Macau–mainland China relations refer to the relationship between mainland China and Macau. In 1999, Portugal transferred sovereignty over Macau to the People's Republic of China and established a special administrative region in accordance with the Sino-Portuguese Joint Declaration. Macau enjoys a high degree of autonomy in accordance with the Basic Law of Macao.

== Cooperation ==
The Outline of the 12th Five-Year Plan for National Economic and Social Development of the People's Republic of China, promulgated in March 2011, clearly stated the country's support for deepening economic cooperation between the Mainland and Macau, the continued implementation of CEPA, and defined the important functions of Guangdong-Macau cooperation in the Framework Agreement on Guangdong-Macao Cooperation. At present, the Hong Kong Government has the following platforms for the HKSAR Government to participate in regional co-operation in the Mainland:

1. The Guangdong-Macao Cooperation Joint Conference;
2. Zhuhai-Macao Cooperation Conference;
3. Pan-Pearl River Delta Regional Cooperation and Development Forum;
4. Beijing-Macao Economic and Trade Co-operation Conference;
5. Hong Kong and Macao Co-operation High Level Meeting and related contents; (See Hong Kong–Macau Relations)

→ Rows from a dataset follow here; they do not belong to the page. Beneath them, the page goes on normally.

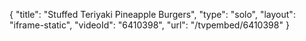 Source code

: {
    "title": "Stuffed Teriyaki Pineapple Burgers",
    "type": "solo",
    "layout": "iframe-static",
    "videoId": "6410398",
    "url": "\/tvpembed\/6410398"
} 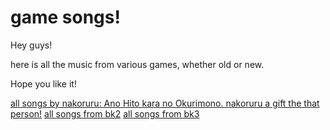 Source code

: # game songs!

Hey guys!

here is all the music from various games, whether old or new.

Hope you like it!

[all songs by nakoruru: Ano Hito kara no Okurimono. nakoruru a gift the that person!](https://drive.google.com/file/d/1T5GrW3gozuTwHyZumvJOo9WAYnk3mr10/view?usp=sharing)
[all songs from bk2](https://www.dropbox.com/s/f0v1vp8ttwb4s3h/bk2%20music.rar?dl=1)
[all songs from bk3](https://www.dropbox.com/s/nl69az0gyva6rfc/bk3%20music.rar?dl=1)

Through these platforms, Macao and the Mainland can carry out co-operation in areas such as cross-boundary infrastructure, facilitation measures to facilitate the flow of people and goods, business and investment promotion, environmental protection, food safety, information technology, urban development, tourism cooperation, exchange of cultural activities, promotion of sports events, and training of rehabilitation personnel.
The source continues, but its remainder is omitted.